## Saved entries
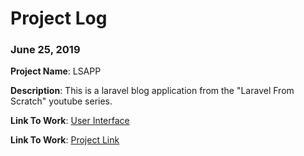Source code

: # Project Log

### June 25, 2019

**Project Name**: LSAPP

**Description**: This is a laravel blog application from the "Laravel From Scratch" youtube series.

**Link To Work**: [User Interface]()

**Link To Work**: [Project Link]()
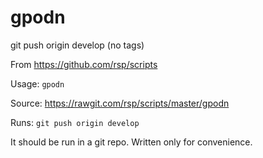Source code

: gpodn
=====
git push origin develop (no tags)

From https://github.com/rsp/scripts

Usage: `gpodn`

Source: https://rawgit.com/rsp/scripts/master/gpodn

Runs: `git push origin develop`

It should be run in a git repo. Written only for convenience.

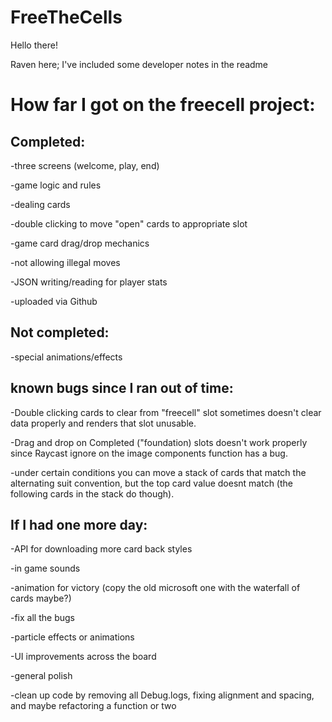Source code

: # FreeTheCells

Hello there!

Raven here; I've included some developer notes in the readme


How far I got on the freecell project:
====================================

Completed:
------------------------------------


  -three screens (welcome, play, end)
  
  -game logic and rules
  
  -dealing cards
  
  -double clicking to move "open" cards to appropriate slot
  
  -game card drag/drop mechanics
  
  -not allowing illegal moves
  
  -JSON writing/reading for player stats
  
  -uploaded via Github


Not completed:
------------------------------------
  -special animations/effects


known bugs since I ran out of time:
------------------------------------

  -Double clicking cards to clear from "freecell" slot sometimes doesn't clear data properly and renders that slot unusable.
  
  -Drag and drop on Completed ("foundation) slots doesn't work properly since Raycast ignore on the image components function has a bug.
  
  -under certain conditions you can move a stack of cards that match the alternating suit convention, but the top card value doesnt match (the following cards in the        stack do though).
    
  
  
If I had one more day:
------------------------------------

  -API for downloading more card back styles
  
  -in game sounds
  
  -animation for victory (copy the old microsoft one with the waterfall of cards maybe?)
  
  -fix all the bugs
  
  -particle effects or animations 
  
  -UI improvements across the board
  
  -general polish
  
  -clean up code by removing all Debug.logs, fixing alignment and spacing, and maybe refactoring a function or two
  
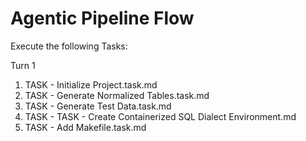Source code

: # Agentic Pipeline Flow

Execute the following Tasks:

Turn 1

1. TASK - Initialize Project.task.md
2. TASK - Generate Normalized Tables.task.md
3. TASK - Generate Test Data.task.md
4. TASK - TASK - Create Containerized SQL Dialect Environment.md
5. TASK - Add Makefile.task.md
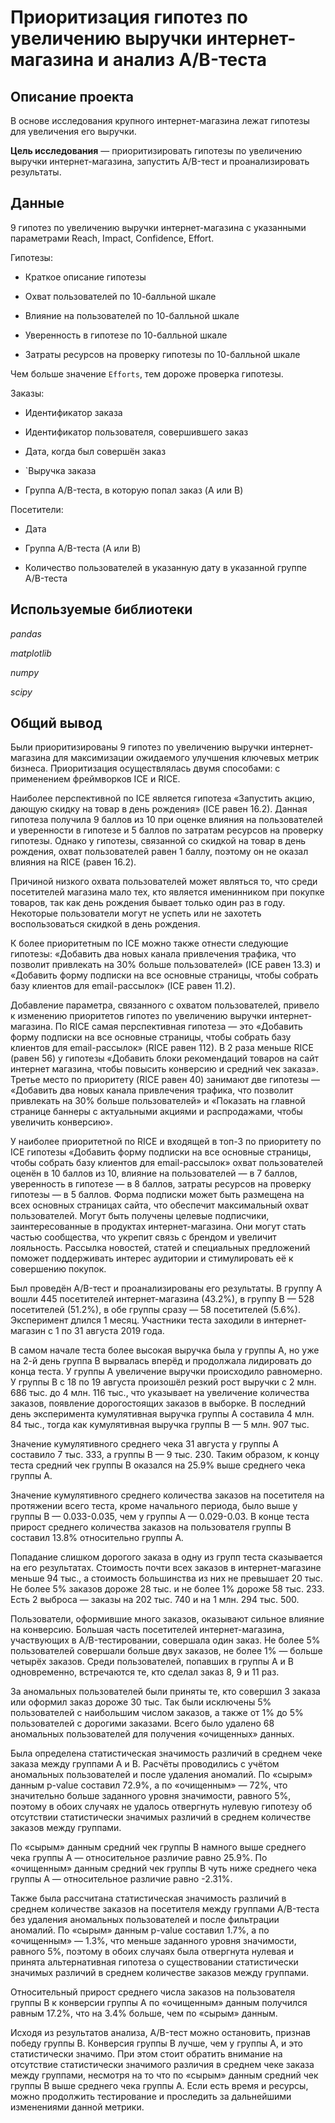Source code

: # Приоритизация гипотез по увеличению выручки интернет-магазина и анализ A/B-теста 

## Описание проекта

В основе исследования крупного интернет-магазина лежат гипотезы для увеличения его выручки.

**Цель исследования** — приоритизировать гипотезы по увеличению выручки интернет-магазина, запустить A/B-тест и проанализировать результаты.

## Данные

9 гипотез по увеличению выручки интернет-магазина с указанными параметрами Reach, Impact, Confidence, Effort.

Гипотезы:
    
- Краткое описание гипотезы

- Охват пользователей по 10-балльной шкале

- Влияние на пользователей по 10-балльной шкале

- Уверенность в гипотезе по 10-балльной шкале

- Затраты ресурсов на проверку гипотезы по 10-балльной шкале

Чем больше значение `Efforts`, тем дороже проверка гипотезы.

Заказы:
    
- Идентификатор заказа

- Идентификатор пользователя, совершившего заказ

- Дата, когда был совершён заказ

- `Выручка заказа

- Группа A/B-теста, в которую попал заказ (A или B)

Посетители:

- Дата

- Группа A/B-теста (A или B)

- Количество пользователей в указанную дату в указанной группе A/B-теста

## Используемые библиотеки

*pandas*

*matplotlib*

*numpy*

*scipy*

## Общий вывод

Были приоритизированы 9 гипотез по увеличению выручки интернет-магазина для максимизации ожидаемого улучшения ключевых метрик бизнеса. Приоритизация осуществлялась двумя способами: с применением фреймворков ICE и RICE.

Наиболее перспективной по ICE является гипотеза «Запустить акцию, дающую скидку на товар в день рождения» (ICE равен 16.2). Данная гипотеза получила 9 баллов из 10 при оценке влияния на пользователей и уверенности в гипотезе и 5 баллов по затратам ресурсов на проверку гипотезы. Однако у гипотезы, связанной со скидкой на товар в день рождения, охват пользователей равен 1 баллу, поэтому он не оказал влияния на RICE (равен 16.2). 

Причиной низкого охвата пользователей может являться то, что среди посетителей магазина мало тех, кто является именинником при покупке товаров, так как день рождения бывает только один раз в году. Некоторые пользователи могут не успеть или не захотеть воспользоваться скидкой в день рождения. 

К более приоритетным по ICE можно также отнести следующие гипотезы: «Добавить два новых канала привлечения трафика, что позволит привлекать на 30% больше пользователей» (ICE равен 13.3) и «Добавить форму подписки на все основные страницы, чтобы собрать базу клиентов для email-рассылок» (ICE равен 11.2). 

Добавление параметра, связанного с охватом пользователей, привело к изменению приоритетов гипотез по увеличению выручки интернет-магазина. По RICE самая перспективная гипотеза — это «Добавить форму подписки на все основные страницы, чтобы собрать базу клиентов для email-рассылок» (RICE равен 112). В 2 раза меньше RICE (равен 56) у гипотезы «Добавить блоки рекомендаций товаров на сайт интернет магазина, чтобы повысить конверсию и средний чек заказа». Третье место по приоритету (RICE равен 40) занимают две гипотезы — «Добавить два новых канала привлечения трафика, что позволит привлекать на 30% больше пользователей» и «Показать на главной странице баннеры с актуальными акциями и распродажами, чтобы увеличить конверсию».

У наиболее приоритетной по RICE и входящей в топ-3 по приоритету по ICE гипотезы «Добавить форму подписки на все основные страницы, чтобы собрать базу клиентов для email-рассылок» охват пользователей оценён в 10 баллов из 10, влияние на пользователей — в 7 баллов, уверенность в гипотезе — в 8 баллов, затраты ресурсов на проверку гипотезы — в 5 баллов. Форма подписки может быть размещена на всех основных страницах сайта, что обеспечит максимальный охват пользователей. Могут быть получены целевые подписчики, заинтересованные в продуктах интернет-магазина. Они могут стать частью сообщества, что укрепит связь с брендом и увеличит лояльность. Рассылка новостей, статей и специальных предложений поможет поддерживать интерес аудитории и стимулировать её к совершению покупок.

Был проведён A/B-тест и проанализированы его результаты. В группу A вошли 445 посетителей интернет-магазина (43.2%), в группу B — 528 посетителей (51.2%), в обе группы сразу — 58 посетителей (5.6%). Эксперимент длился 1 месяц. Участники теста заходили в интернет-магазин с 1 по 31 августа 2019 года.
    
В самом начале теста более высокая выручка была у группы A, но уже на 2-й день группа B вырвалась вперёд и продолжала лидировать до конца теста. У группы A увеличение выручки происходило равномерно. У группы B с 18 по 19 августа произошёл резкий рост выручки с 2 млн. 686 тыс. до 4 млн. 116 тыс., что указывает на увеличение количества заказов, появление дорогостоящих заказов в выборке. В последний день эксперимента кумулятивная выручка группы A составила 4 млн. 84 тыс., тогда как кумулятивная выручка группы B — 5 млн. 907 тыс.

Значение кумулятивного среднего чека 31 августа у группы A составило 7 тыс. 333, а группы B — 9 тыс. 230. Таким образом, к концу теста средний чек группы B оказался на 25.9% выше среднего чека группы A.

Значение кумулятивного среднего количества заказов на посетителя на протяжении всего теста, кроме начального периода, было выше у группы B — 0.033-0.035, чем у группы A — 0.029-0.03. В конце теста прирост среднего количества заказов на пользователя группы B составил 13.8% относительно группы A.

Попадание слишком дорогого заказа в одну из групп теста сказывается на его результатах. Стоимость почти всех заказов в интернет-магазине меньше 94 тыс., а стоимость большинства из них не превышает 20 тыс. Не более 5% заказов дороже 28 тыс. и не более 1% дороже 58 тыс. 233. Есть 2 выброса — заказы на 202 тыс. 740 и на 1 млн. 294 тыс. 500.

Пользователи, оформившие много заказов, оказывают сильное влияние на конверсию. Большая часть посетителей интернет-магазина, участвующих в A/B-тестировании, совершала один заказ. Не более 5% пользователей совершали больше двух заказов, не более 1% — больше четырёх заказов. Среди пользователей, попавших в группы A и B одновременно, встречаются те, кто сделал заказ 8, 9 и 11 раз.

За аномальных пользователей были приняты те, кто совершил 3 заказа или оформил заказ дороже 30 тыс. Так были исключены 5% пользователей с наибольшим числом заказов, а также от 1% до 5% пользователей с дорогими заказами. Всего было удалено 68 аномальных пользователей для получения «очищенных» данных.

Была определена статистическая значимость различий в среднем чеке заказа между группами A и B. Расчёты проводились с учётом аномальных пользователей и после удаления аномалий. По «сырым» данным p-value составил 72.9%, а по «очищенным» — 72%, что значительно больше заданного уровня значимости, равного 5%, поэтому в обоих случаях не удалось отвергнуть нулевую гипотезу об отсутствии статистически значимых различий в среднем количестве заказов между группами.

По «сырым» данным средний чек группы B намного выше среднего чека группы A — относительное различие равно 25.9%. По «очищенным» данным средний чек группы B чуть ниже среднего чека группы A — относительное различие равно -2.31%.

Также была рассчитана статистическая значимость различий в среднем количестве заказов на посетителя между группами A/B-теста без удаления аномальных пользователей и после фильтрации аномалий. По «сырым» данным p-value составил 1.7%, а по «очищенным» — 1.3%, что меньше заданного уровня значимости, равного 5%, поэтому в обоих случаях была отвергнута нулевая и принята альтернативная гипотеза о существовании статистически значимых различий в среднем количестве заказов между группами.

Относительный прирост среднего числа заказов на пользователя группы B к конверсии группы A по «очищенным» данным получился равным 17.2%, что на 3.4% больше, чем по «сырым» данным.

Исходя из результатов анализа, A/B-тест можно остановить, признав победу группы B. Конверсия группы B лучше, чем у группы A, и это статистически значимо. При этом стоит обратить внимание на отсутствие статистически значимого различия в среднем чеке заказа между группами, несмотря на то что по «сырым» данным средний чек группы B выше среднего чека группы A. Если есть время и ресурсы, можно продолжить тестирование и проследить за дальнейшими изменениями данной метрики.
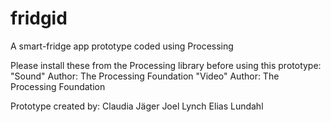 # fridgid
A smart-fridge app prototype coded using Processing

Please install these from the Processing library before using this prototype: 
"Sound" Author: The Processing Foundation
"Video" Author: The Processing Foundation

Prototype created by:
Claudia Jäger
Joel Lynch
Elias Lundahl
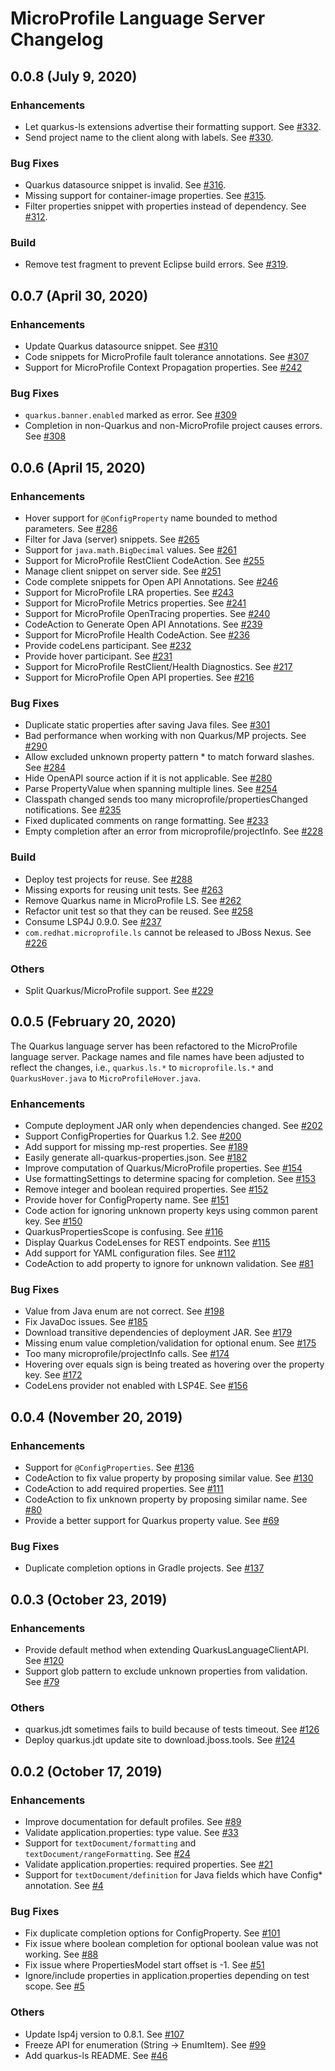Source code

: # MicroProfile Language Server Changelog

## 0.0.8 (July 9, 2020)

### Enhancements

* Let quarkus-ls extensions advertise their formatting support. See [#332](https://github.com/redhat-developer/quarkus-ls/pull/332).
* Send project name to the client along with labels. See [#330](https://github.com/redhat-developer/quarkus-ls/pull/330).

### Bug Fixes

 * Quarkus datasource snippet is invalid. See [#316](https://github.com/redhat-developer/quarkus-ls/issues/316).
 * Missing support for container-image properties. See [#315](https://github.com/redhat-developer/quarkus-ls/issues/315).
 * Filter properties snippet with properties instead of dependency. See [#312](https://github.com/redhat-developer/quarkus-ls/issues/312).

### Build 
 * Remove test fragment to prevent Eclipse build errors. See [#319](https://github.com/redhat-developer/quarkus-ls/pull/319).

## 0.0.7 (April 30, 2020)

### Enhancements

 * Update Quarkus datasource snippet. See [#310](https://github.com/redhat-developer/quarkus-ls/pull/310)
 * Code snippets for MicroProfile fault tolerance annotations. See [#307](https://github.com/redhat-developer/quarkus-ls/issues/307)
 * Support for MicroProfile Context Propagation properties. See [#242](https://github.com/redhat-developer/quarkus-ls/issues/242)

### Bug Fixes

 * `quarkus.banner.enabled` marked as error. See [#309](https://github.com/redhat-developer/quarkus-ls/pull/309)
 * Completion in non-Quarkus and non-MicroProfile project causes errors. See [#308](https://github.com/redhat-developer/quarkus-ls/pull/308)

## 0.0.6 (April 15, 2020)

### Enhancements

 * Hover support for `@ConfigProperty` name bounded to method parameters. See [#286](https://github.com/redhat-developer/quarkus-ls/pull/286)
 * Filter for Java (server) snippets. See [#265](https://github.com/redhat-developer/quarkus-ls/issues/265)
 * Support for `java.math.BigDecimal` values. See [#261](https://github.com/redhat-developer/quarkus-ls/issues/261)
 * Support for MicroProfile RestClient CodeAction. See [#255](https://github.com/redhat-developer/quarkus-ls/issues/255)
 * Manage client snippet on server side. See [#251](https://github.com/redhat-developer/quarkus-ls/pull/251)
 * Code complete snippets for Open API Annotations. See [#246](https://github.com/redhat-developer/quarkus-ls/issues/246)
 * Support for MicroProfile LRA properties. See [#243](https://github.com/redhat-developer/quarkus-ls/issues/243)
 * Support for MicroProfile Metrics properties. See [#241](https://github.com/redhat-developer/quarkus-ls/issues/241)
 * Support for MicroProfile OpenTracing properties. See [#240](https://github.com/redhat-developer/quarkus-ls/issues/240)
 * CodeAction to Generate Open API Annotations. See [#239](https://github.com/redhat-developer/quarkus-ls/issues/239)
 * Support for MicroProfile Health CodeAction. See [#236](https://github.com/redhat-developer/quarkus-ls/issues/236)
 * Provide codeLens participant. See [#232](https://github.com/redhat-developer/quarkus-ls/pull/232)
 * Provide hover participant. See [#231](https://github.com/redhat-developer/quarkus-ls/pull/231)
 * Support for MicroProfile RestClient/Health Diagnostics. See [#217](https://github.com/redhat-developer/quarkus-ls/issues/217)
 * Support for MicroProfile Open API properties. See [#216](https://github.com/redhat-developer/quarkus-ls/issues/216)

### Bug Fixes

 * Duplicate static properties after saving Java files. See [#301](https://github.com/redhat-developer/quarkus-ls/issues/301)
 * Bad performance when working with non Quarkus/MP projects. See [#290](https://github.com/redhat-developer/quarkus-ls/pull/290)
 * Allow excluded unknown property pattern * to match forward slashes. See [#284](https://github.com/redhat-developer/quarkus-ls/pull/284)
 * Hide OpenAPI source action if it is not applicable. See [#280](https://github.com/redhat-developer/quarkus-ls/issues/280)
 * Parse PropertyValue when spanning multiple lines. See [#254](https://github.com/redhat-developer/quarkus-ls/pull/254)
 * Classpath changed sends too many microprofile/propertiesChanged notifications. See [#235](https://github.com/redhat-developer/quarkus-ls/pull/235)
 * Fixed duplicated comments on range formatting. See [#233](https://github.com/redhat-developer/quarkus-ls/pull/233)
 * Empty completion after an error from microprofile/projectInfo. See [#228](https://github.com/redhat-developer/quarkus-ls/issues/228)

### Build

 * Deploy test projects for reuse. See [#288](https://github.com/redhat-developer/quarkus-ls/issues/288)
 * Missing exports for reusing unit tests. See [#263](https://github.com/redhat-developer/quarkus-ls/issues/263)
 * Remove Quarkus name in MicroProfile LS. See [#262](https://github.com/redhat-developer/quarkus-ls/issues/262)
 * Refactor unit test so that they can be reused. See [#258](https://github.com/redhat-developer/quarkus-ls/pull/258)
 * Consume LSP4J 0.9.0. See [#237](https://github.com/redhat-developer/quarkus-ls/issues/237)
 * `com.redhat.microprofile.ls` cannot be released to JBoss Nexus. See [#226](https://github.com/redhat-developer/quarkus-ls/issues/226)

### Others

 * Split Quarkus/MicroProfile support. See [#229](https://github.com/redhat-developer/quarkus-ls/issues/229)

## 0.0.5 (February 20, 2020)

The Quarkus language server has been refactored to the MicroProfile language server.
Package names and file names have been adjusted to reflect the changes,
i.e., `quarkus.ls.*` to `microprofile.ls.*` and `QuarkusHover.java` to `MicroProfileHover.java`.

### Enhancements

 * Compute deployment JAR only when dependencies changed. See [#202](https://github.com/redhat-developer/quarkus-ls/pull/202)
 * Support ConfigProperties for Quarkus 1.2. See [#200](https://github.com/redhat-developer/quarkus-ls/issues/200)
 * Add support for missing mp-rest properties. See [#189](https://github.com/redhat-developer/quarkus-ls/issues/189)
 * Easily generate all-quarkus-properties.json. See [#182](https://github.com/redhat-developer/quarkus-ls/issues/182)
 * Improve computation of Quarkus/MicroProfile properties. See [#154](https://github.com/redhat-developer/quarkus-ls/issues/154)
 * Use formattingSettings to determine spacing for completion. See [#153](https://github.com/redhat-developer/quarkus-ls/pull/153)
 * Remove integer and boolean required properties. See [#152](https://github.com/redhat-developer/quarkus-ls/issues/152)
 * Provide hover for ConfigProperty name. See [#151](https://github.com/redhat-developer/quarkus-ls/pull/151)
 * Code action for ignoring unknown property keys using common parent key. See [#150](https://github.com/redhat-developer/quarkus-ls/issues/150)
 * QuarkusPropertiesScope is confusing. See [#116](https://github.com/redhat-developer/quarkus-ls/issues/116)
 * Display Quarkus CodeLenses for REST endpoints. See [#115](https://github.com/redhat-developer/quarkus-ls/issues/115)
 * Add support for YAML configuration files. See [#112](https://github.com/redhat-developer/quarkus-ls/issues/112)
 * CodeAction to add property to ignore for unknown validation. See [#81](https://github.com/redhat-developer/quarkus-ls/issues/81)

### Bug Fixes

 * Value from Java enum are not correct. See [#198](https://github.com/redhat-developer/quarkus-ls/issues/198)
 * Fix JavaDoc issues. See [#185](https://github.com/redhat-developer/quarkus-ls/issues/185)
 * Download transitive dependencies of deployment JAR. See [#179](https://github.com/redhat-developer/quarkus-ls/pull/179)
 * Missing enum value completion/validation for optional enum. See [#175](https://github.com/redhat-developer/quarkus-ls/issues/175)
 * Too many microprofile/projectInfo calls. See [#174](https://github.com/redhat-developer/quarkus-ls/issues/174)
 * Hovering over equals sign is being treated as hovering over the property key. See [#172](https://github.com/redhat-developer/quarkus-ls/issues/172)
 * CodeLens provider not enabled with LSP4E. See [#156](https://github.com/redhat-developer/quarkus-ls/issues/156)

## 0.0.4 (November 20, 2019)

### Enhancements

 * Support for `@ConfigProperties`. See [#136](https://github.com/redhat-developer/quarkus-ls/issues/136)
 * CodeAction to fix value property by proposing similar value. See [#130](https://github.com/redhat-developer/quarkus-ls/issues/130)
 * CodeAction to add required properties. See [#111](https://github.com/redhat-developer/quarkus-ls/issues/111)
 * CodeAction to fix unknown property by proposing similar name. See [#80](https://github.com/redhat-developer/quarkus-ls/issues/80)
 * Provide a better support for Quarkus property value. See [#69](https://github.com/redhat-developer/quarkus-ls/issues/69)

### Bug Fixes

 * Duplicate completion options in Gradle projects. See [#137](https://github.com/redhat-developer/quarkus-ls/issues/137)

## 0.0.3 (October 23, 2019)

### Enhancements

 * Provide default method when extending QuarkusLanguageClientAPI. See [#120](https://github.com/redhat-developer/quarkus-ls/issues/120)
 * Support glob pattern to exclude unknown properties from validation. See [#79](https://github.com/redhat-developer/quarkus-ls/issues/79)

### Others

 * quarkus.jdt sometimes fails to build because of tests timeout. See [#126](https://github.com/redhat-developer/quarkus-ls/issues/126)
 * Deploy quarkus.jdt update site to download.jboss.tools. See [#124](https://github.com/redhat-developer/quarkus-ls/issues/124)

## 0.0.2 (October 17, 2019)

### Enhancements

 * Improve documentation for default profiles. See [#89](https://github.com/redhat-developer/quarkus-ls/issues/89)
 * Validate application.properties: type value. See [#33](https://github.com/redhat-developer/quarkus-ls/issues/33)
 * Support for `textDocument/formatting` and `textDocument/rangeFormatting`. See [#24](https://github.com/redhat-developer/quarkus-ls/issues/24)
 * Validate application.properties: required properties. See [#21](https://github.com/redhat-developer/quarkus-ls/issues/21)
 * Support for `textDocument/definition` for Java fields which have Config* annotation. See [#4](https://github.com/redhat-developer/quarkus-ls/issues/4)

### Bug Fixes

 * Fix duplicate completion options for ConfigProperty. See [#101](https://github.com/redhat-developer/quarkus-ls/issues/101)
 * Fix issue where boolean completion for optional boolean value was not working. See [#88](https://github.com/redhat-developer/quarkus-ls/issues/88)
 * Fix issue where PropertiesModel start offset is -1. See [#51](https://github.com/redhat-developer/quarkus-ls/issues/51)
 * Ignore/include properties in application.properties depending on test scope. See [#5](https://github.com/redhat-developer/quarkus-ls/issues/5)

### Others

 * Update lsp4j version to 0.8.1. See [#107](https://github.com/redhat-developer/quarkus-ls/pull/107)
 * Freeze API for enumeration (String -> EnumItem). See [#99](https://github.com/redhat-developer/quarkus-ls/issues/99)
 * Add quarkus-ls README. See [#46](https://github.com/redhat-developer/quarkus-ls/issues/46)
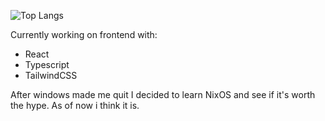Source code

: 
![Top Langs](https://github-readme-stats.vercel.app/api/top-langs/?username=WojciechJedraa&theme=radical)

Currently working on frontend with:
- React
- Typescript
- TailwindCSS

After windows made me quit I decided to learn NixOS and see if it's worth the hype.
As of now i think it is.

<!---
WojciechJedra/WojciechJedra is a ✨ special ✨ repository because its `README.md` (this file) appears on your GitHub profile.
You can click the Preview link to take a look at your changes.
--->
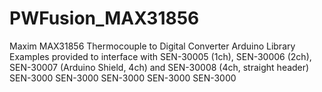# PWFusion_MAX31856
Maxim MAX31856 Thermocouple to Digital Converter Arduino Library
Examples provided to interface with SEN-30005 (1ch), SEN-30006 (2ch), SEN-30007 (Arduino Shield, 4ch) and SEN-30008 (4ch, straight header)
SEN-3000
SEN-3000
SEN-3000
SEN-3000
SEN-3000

## Activity
Reproduce every line in the data that has the word "cards" in it.

## Result below
  -dealing cards
  -double clicking to move "open" cards to appropriate slot
  -Double clicking cards to clear from "freecell" slot sometimes doesn't clear data properly and renders that slot unusable.
  -under certain conditions you can move a stack of cards that match the alternating suit convention, but the top card value doesnt match (the following cards in the        stack do though).
  -animation for victory (copy the old microsoft one with the waterfall of cards maybe?)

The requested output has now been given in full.